[RECORD EXTRACTS Boundary: Start]

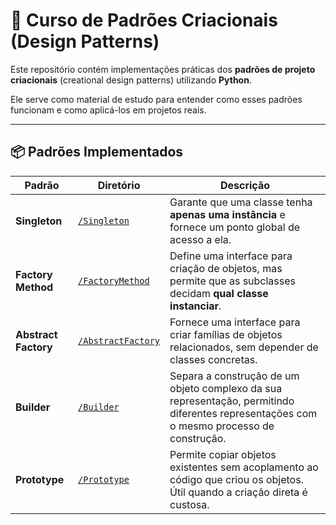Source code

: # 🧠 Curso de Padrões Criacionais (Design Patterns)

Este repositório contém implementações práticas dos **padrões de projeto criacionais** (creational design patterns) utilizando **Python**.  

Ele serve como material de estudo para entender como esses padrões funcionam e como aplicá-los em projetos reais.

---

## 📦 Padrões Implementados

| Padrão | Diretório | Descrição |
|--------|-----------|-----------|
| **Singleton** | [`/Singleton`](./Singleton) | Garante que uma classe tenha **apenas uma instância** e fornece um ponto global de acesso a ela. |
| **Factory Method** | [`/FactoryMethod`](./FactoryMethod) | Define uma interface para criação de objetos, mas permite que as subclasses decidam **qual classe instanciar**. |
| **Abstract Factory** | [`/AbstractFactory`](./AbstractFactory) | Fornece uma interface para criar famílias de objetos relacionados, sem depender de classes concretas. |
| **Builder** | [`/Builder`](./Builder) | Separa a construção de um objeto complexo da sua representação, permitindo diferentes representações com o mesmo processo de construção. |
| **Prototype** | [`/Prototype`](./Prototype) | Permite copiar objetos existentes sem acoplamento ao código que criou os objetos. Útil quando a criação direta é custosa. |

[RECORD EXTRACTS Boundary: End]

▶ [TO DO]:
Where the data above reaches the line holding "acesso a ela. |", begin printing, and stop after the line holding "classe instanciar**. |". Each line must be reproduced exactly, with nothing else added.

▶ [SOLUTION TO THIS EXERCISE]:
| **Singleton** | [`/Singleton`](./Singleton) | Garante que uma classe tenha **apenas uma instância** e fornece um ponto global de acesso a ela. |
| **Factory Method** | [`/FactoryMethod`](./FactoryMethod) | Define uma interface para criação de objetos, mas permite que as subclasses decidam **qual classe instanciar**. |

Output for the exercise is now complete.